To me, it seems like the really interesting result would be if this assumption of super-symmetry (or anything else in a particular theory that is widely believed) doesn't actually prove true or doesn't behave like it has to for the theories to be true.

In case I'm being obtuse, I'll use an analogy:

When people were making rockets, they had some theories about what might happen in space, or what might be needed for the rocket to work, or what might happen to the people on a rocket, etc. They behaved "as if" those theories they had were true, or, at least, "as if" the most risky/dangerous versions of their theories were true and designed accordingly. So, they launched rockets, people were in them, and some of their theories panned out, some did not.

What could be built if these theories are true?

And, I am totally 100% behind the idea of learning stuff just to learn it - even if there isn't a practical application, understanding the universe is important.

Bleh, sorry, sick as a dog and on massive doses of NyQuil so I ramble.

Re:Naive Question

[John Hasler]

What we do know is that pure (or basic) research often enable progress in more practical oriented research.

Nuclear weapons, to be exact. Science brought politicians the bomb. They've been throwing money at physics ever since in hopes of something even better.

Good way to waste time

[Roger W Moore]

The question then that I would have is "Why don't people who are trying to come up with practical applications act 'as if' the theory were true?"

...because that would be a very good way to waste a lot of time.

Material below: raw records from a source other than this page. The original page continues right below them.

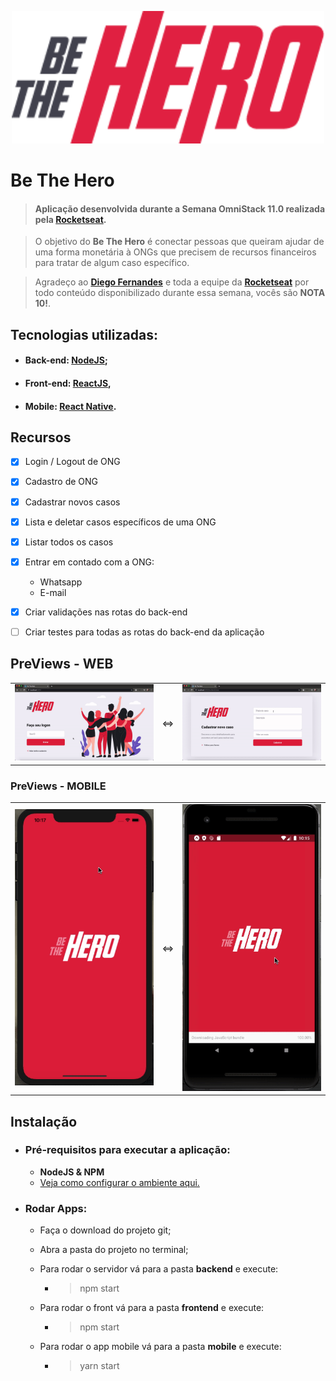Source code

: <p align="center">
<a href="https://github.com/Joshoa/be-the-hero/blob/master/media/logo.png"><img src="https://github.com/Joshoa/be-the-hero/blob/master/media/logo.png?raw=true" style="width: 500px; max-width: 100%; height: auto" title="Be The Hero" alt="Be The Hero" /></a>
</p>

# Be The Hero

  > #### Aplicação desenvolvida durante a Semana OmniStack 11.0 realizada pela [**Rocketseat**](https://rocketseat.com.br).

  > O objetivo do **Be The Hero** é conectar pessoas que queiram ajudar de uma forma monetária à ONGs que precisem de recursos financeiros para tratar de algum caso específico. 

  > Agradeço ao [**Diego Fernandes**](https://github.com/diego3g) e toda a equipe da [**Rocketseat**](https://rocketseat.com.br) por todo conteúdo disponibilizado durante essa semana, vocês são **NOTA 10!**.

## Tecnologias utilizadas:
  - #### **Back-end:** [NodeJS](https://nodejs.org);
  - #### **Front-end:** [ReactJS](https://reactjs.org/),
  - #### **Mobile:** [React Native](https://reactnative.dev/).

## Recursos

- [x] Login / Logout de ONG
- [x] Cadastro de ONG
- [x] Cadastrar novos casos
- [x] Lista e deletar casos específicos de uma ONG
- [x] Listar todos os casos
- [x] Entrar em contado com a ONG:
    * Whatsapp
    * E-mail
- [x] Criar validações nas rotas do back-end
- [ ] Criar testes para todas as rotas do back-end da aplicação



## PreViews - WEB
<table align="center">
  <tr>
  <td><a href="https://github.com/Joshoa/be-the-hero/blob/master/media/front_end_preview_01.gif"><img src="https://github.com/Joshoa/be-the-hero/blob/master/media/front_end_preview_01.gif?raw=true" style="width: 500px; max-width: 100%; height: auto" title="PreView 01" alt="PreView 01" /></a></td>
  <td> <=> </td>
  <td><a href="https://github.com/Joshoa/be-the-hero/blob/master/media/front_end_preview_02.gif"><img src="https://github.com/Joshoa/be-the-hero/blob/master/media/front_end_preview_02.gif?raw=true" style="width: 500px; max-width: 100%; height: auto" title="PreView 02" alt="PreView 02" /></a></td>
  </tr>
</table>

### PreViews - MOBILE
<table align="center">
  <tr>
  <td><a href="https://github.com/Joshoa/be-the-hero/blob/master/media/preview_ios.gif"><img src="https://github.com/Joshoa/be-the-hero/blob/master/media/preview_ios.gif?raw=true" style="width: 500px; max-width: 100%; height: auto" title="PreView iOS" alt="PreView iOS" /></a></td>
  <td> <=> </td>
  <td><a href="https://github.com/Joshoa/be-the-hero/blob/master/media/preview_android.gif"><img src="https://github.com/Joshoa/be-the-hero/blob/master/media/preview_android.gif?raw=true" style="width: 500px; max-width: 100%; height: auto" title="PreView Android" alt="PreView Android" /></a></td>
  </tr>
</table>

## Instalação

- ### Pré-requisitos para executar a aplicação:

    * **NodeJS & NPM**
    * [Veja como configurar o ambiente aqui.](https://www.youtube.com/watch?v=c7P03kkrEG8)

- ### Rodar Apps:
	- Faça o download do projeto git;
  - Abra a pasta do projeto no terminal;
  - Para rodar o servidor vá para a pasta **backend** e execute:
    - > npm start
  - Para rodar o front vá para a pasta **frontend** e execute:
    - > npm start

  - Para rodar o app mobile vá para a pasta **mobile** e execute:
    - > yarn start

First question is "which theory" do you take to be true? Simple Standard Model Higgs or a Supersymmetric Higgs, or even a 2-higgs doublet model without supersymmetry? Next question is what is the mass of the Higgs bosons in your accepted theory? The problem with any unknown model is that there are free parameters which are unknown and so the phase space opens out so fast that it becomes impossible to concentrate any amount of effort on one particular area.

The other problem is that any effort may be completely wasted. For example Columbus set off to find a passage to India. Had you attempted to set up an Indian spice importing operation before he had returned you would have looked like a complete idiot.

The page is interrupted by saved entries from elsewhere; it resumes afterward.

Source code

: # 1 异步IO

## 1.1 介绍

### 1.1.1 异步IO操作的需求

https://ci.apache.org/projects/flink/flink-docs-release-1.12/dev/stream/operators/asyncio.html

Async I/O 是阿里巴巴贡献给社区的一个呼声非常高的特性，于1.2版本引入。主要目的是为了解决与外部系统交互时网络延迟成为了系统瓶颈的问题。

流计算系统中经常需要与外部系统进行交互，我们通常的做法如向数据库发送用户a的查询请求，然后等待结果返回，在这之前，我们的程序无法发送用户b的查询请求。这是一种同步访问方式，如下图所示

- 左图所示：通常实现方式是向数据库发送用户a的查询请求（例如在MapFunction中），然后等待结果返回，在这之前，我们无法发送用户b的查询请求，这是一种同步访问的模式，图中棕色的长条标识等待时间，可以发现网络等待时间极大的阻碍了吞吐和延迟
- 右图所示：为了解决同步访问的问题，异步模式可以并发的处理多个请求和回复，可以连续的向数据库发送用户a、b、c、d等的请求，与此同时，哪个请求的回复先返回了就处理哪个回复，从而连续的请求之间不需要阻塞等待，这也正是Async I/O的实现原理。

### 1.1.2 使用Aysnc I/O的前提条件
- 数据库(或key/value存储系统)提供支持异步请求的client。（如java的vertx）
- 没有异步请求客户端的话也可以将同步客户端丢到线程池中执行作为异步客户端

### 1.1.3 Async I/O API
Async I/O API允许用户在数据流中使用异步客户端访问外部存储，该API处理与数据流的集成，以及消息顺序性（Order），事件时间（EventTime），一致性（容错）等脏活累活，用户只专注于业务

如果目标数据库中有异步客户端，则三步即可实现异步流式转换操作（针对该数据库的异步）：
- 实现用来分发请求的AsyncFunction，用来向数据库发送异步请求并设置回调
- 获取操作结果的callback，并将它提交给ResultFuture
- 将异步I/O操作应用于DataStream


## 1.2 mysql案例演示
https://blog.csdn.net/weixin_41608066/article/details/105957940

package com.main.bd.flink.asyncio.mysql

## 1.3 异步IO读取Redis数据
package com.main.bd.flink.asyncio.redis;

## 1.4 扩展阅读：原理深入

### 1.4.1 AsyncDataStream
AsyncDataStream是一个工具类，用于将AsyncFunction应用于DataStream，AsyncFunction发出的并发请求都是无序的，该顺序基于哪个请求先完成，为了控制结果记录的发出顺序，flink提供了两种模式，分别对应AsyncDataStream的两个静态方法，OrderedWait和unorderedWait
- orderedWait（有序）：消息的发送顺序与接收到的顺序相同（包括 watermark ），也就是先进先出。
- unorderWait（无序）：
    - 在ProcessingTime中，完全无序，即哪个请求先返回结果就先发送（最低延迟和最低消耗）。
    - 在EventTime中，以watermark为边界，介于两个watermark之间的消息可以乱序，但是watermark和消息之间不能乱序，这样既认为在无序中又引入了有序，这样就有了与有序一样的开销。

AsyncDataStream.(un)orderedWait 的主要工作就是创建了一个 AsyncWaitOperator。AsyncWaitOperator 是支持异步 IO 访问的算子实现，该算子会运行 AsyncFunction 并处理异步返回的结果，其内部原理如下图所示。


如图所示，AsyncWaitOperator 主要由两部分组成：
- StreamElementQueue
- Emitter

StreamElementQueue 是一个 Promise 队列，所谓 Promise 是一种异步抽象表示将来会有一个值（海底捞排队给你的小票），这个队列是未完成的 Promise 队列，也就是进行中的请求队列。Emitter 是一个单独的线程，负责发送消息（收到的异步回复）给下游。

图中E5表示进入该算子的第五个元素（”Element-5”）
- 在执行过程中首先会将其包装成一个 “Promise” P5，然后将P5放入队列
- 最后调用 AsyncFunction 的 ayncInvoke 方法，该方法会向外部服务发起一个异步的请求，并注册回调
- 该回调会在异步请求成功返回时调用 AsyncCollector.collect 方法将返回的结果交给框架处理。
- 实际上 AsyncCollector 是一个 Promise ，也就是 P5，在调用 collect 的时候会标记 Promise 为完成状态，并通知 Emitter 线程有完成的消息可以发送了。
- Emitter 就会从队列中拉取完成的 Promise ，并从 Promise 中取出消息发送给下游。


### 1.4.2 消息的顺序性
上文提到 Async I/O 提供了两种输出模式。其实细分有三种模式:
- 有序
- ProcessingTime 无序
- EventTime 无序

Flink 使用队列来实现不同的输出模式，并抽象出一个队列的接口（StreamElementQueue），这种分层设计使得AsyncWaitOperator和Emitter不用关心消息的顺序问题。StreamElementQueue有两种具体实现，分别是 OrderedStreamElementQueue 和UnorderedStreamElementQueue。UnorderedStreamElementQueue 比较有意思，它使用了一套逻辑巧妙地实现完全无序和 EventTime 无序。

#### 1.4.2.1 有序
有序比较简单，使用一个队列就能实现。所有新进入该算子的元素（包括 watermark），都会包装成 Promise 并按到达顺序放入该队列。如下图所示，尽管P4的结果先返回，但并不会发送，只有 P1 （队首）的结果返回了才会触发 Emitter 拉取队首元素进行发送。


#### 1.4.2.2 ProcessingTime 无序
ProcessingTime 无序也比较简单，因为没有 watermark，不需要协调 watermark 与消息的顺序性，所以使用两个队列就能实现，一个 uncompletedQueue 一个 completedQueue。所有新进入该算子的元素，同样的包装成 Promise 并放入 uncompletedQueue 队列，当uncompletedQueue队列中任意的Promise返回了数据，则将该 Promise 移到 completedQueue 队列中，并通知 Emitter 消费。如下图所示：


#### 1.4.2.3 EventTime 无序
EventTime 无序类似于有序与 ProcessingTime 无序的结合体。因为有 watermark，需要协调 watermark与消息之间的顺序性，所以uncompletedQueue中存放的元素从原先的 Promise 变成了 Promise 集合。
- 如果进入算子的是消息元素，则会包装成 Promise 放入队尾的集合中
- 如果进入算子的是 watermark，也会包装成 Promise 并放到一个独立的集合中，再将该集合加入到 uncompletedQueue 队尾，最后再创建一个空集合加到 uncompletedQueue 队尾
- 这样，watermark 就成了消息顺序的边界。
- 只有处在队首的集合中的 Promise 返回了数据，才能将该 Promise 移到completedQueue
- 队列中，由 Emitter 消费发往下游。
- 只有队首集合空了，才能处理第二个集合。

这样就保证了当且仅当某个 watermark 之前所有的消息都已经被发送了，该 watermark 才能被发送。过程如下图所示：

Utility is part of the plan

[Roger W Moore]

Physics at this level is like abstract mathematics: it exists for its own sake. Practical applications of this physics is like practical applications of number theory: just not in the plan.

Completely wrong. I don't know a single physicist who believes that. The reason we do what we do is because we are curious about the universe and want to find better ways to exploit it...but the first step in that is understanding. Practical applications are always part of the plan. The problem is that since we don't yet know the physics we don't yet know how to use it practically. 100 years ago "Physics at this level" was quantum mechanics which, since you are reading this article on a silicon based device, has turned out to be extremely useful. Of course absolutely nobody at the time could possibly have predicted the development of the integrated circuit from an understanding of quantum mechanics.

Even today early particle physics detector and accelerator technology is produced better medical imaging and treatment options. Just because we cannot imagine how today's discoveries will be used in 70-100 years form now does not mean that we don't fully expect them to be used for something.